By Aynura Akbas

Introduction

As a specific form of political existence, citizenship refers to legal, political, and social bond between individuals in a polity and their government, public authority, or the state. This bond also regulates the relations among individuals and has both practical and normative implications. Besides the traditional approach to studying citizenship in terms of its legal status, the field of sociology began to study citizenship by focusing on membership, inclusion, exclusion, participation, and allocation of resources. Increasing social pressure caused by the emergence of new social movements in the 1990s has further led to proliferation of citizenship being understood in terms of individual rights. Over time, citizenship has undergone numerous changes. Transformations of citizenship brought to the fore the question of how citizenships are contested and remade to mean different things in different contexts. This process is especially peculiar in terms of new states.

Development of citizenship in European nation-states was largely driven by various political struggles relating to its conception and practice, but also to the matter of languages and political cultures. Over the last couple centuries, most of Western European nation-states developed into representational democracies with distinct national citizenship laws which regulate inclusion, exclusion, and extension of citizenship rights. Most citizenship laws of these countries conceptualise citizenship in terms of ethnic concept of nationality whereby nationality is extended to children of nationals, and in terms of political concept of nationality whereby nationality includes children born on the territory of the state. Nevertheless, the criteria of inclusion, exclusion, and extension of citizenship was subject to multiple conceptual and practical changes, especially in developing democracies, immigrant-receiving states, and in newly formed states. 

Conceptualisation of citizenship in newly formed nation-states is different from older-established states because new nation-states use politics of national identity as the main source of new citizenship. Traditionally, ethnic or civic citizenship laws are attributed to historically formed ethnic or civic national identity. However, in newly formed nation-states such as those of post-Yugoslav and post-Soviet republics, there may not be a historically formed conception of national identity that can easily translate into citizenship law. In such conditions, ideological factors and political goals may overpower previous institutional legacies. For example, Soviet citizenship law was inclusive and extended its citizenship to anyone without any requirements, but newly formed republics that were fuelled by the desire to establish national identity, did not continue the Soviet politics.

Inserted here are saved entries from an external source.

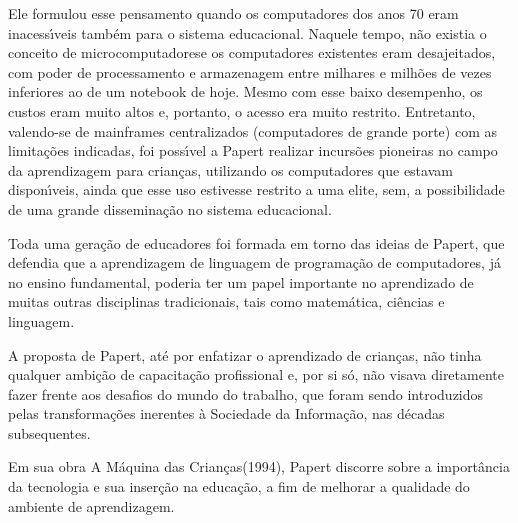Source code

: \documentclass[
12pt,		%
openright,	%
twoside,  %
a4paper,			%
chapter=TITLE,		%
english,			%
french,				%
spanish,			%
brazil				%
]{USPSC-classe/USPSC}
\begin{document}
Ele formulou esse pensamento quando os computadores dos anos 70 eram inacess\'{\i}veis tamb\'em para o sistema educacional. Naquele tempo, n\~ao existia o conceito de \textquotedbl microcomputadores\textquotedbl  e os computadores existentes eram desajeitados, com poder de processamento e armazenagem entre milhares e milh\~oes de vezes inferiores ao de um notebook de hoje. Mesmo com esse baixo desempenho, os custos eram muito altos e, portanto, o acesso era muito restrito. Entretanto, valendo-se de mainframes centralizados (computadores de grande porte) com as limita\c{c}\~oes indicadas, foi poss\'{\i}vel a Papert realizar incurs\~oes pioneiras no campo da aprendizagem para crian\c{c}as, utilizando os computadores que estavam dispon\'{\i}veis, ainda que esse uso estivesse restrito a uma elite, sem, a possibilidade de uma grande dissemina\c{c}\~ao no sistema educacional.










Toda uma gera\c{c}\~ao de educadores foi formada em torno das ideias de Papert, que defendia que a aprendizagem de linguagem de programa\c{c}\~ao de computadores, j\'a no ensino fundamental, poderia ter um papel importante no aprendizado de muitas outras disciplinas tradicionais, tais como matem\'atica, ci\^encias e linguagem.










A proposta de Papert, at\'e por enfatizar o aprendizado de crian\c{c}as, n\~ao tinha qualquer ambi\c{c}\~ao de capacita\c{c}\~ao profissional e, por si s\'o, n\~ao visava diretamente fazer frente aos desafios do \textquotedbl mundo do trabalho\textquotedbl , que foram sendo introduzidos pelas transforma\c{c}\~oes inerentes \`a Sociedade da Informa\c{c}\~ao, nas d\'ecadas subsequentes.










Em sua obra \textquotedbl A M\'aquina das Crian\c{c}as\textquotedbl  (1994), Papert discorre sobre a import\^ancia da tecnologia e sua inser\c{c}\~ao na educa\c{c}\~ao, a fim de melhorar a qualidade do ambiente de aprendizagem.
\end{document}
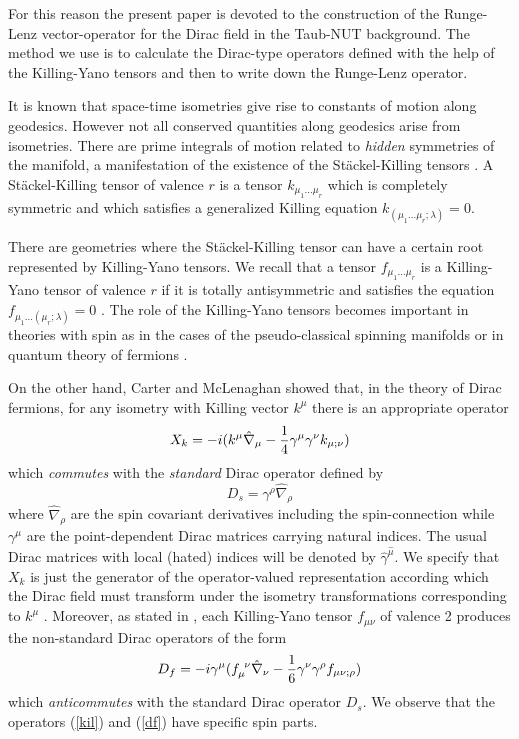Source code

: \documentclass[a4paper,12pt]{article}
\begin{document}
For this reason the present paper is devoted to the construction of the 
Runge-Lenz vector-operator for the  Dirac field in the 
Taub-NUT background. The method we use is to calculate the Dirac-type 
operators defined with the help of the  Killing-Yano tensors and then to 
write down the Runge-Lenz operator.    

It is known that space-time isometries give rise to constants of motion 
along geodesics. However not all conserved quantities along geodesics 
arise from isometries. There are prime integrals of motion  related to 
{\em hidden} symmetries of the manifold, a manifestation of the existence 
of the St\" ackel-Killing tensors \cite{Ca1,CRGH}.
A St\" ackel-Killing tensor of valence $r$ is a tensor $k_{\mu_1...\mu_r}$  
which is completely symmetric and which satisfies a generalized Killing 
equation $k_{(\mu_1...\mu_r;\lambda)} = 0$. 

There are geometries where the St\" ackel-Killing tensor can have a certain 
root represented by Killing-Yano tensors. We recall that a tensor 
$f_{\mu_1...\mu_r}$ is a Killing-Yano tensor of valence $r$  if it is totally 
antisymmetric and  satisfies the equation 
$f_{\mu_1...(\mu_r;\lambda)} = 0$ \cite{Ya}.
The role of the Killing-Yano tensors becomes important in theories with spin
as in the cases of the pseudo-classical  spinning manifolds \cite{BM,GRH} 
or in quantum theory of fermions \cite{CV2}. 


On the other hand, Carter and McLenaghan \cite{CML} showed that, in the theory 
of Dirac fermions, for any isometry with Killing vector $k^\mu$ there is an 
appropriate operator 
\begin{equation}\label{kil}
X_k = -i ( k^\mu \hat\nabla_\mu - {1\over 4} \gamma^\mu \gamma^\nu 
k_{\mu;\nu})
\end{equation}
which {\em commutes}  with the  {\em standard} Dirac operator 
defined by
\begin{equation}\label{ds}
D_s = \gamma^\rho \hat\nabla_\rho
\end{equation}
where $\hat\nabla_\rho$ are the spin covariant derivatives including the  
spin-con\-nec\-ti\-on while $\gamma^\mu$ are the point-dependent  Dirac 
matrices carrying natural indices. The usual Dirac matrices with local 
(hated) indices will be denoted by $\hat\gamma^{\hat\mu}$. We specify that
$X_{k}$ is just the generator of the 
operator-valued representation according which the Dirac field must transform 
under the isometry transformations corresponding to $k^{\mu}$ \cite{ES}. 
Moreover, as stated in \cite{CML}, each Killing-Yano tensor $f_{\mu\nu}$ 
of valence 2 produces the non-standard Dirac operators of the form 
\begin{equation}\label{df}
D_f = -i\gamma^\mu (f_\mu ^{~\nu}\hat\nabla_\nu  - 
{1\over 6}\gamma^\nu 
\gamma^\rho f_{\mu\nu;\rho})
\end{equation}
which {\em anticommutes} with the standard Dirac operator $D_s$. We observe 
that the operators (\ref{kil}) and (\ref{df}) have specific spin parts. 
\end{document}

Citizenship in newly formed states tends to rely on re-making of ethnic citizenship through the process of re-ethnicization. Joppke outlined several important steps in the process of re-ethnicization. For example, membership to citizenship is ascribed at birth and it has no time limitation, meaning that citizens do not lose membership when they leave the country for an extended period of time. Moreover, all non-members are obliged to “naturalise” in order to gain access to citizenship status. On the contrary, most Western nation-states which experienced a large influx of immigrants coming from other countries, have liberalised and de-ethnicised citizenship rights to extend citizenship through naturalisation processes and other methods.

Re-making of citizenship in post-war Bosnia-Herzegovina

This article examines practices and projects of citizenship in the case of Bosnia and Herzegovina, with a particular focus on the “(re)making of” citizenship in the period after the 1992 – 1995 armed conflict. We side with Štiks’ argument that citizenship is instrumentalised for the purpose of ethnic engineering with a goal to differentiate and establish ethnic core group or ethnic majority.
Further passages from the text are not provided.